Recorded information:
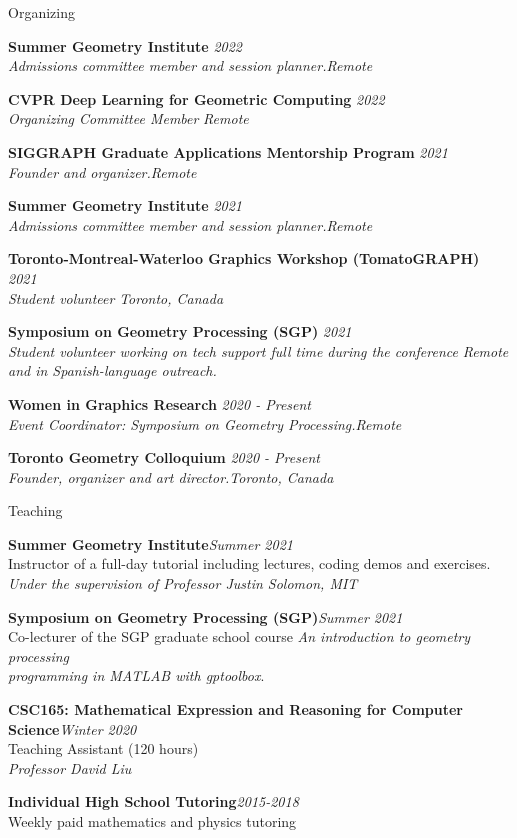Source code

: \documentclass{resume} %
\begin{document}
\begin{rSection}{Organizing}

{\bf Summer Geometry Institute} \hfill {\em 2022}\\ 
{\it Admissions committee member and session planner.}\hfill {\em Remote}

{\bf CVPR Deep Learning for Geometric Computing} \hfill {\em 2022}\\ 
{\it Organizing Committee Member} \hfill {\em Remote}

{\bf SIGGRAPH Graduate Applications Mentorship Program} \hfill {\em 2021}\\ 
{\it Founder and organizer.}\hfill {\em Remote}

{\bf Summer Geometry Institute} \hfill {\em 2021}\\ 
{\it Admissions committee member and session planner.}\hfill {\em Remote}

{\bf Toronto-Montreal-Waterloo Graphics Workshop (TomatoGRAPH)} \hfill {\em 2021}\\ 
{\it Student volunteer} \hfill {\em Toronto, Canada}

{\bf Symposium on Geometry Processing (SGP)} \hfill {\em 2021}\\ 
{\it Student volunteer working on tech support full time during the conference} \hfill {\em Remote}\\
{\it and in Spanish-language outreach.}

{\bf Women in Graphics Research} \hfill {\em 2020 - Present}\\ 
{\it Event Coordinator: Symposium on Geometry Processing.}\hfill {\em Remote}

{\bf Toronto Geometry Colloquium} \hfill {\em 2020 - Present}\\ 
{\it Founder, organizer and art director.}\hfill {\em Toronto, Canada}

\end{rSection}


\begin{rSection}{Teaching}


{\bf  Summer Geometry Institute}\hfill {\em Summer 2021} \\ 
Instructor of a full-day tutorial including lectures, coding demos and exercises.\\
{\it Under the supervision of Professor Justin Solomon, MIT}

{\bf  Symposium on Geometry Processing (SGP)}\hfill {\em Summer 2021} \\ 
Co-lecturer of the SGP graduate school course {\it An introduction to geometry processing}\\ {\it  programming in MATLAB with gptoolbox}.

{\bf  CSC165: Mathematical Expression and Reasoning for Computer Science}\hfill {\em Winter 2020} \\ 
Teaching Assistant (120 hours)\\
{\it Professor David Liu}

{\bf  Individual High School Tutoring}\hfill {\em 2015-2018} \\ 
Weekly paid mathematics and physics tutoring

\end{rSection}
\end{document}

Exercise objective: Print the material in full and exactly; the pictures must not be printed.

Finished exercise:
Source code

: \documentclass{resume} %
\begin{document}
\begin{rSection}{Organizing}

{\bf Summer Geometry Institute} \hfill {\em 2022}\\ 
{\it Admissions committee member and session planner.}\hfill {\em Remote}

{\bf CVPR Deep Learning for Geometric Computing} \hfill {\em 2022}\\ 
{\it Organizing Committee Member} \hfill {\em Remote}

{\bf SIGGRAPH Graduate Applications Mentorship Program} \hfill {\em 2021}\\ 
{\it Founder and organizer.}\hfill {\em Remote}

{\bf Summer Geometry Institute} \hfill {\em 2021}\\ 
{\it Admissions committee member and session planner.}\hfill {\em Remote}

{\bf Toronto-Montreal-Waterloo Graphics Workshop (TomatoGRAPH)} \hfill {\em 2021}\\ 
{\it Student volunteer} \hfill {\em Toronto, Canada}

{\bf Symposium on Geometry Processing (SGP)} \hfill {\em 2021}\\ 
{\it Student volunteer working on tech support full time during the conference} \hfill {\em Remote}\\
{\it and in Spanish-language outreach.}

{\bf Women in Graphics Research} \hfill {\em 2020 - Present}\\ 
{\it Event Coordinator: Symposium on Geometry Processing.}\hfill {\em Remote}

{\bf Toronto Geometry Colloquium} \hfill {\em 2020 - Present}\\ 
{\it Founder, organizer and art director.}\hfill {\em Toronto, Canada}

\end{rSection}


\begin{rSection}{Teaching}


{\bf  Summer Geometry Institute}\hfill {\em Summer 2021} \\ 
Instructor of a full-day tutorial including lectures, coding demos and exercises.\\
{\it Under the supervision of Professor Justin Solomon, MIT}

{\bf  Symposium on Geometry Processing (SGP)}\hfill {\em Summer 2021} \\ 
Co-lecturer of the SGP graduate school course {\it An introduction to geometry processing}\\ {\it  programming in MATLAB with gptoolbox}.

{\bf  CSC165: Mathematical Expression and Reasoning for Computer Science}\hfill {\em Winter 2020} \\ 
Teaching Assistant (120 hours)\\
{\it Professor David Liu}

{\bf  Individual High School Tutoring}\hfill {\em 2015-2018} \\ 
Weekly paid mathematics and physics tutoring

\end{rSection}
\end{document}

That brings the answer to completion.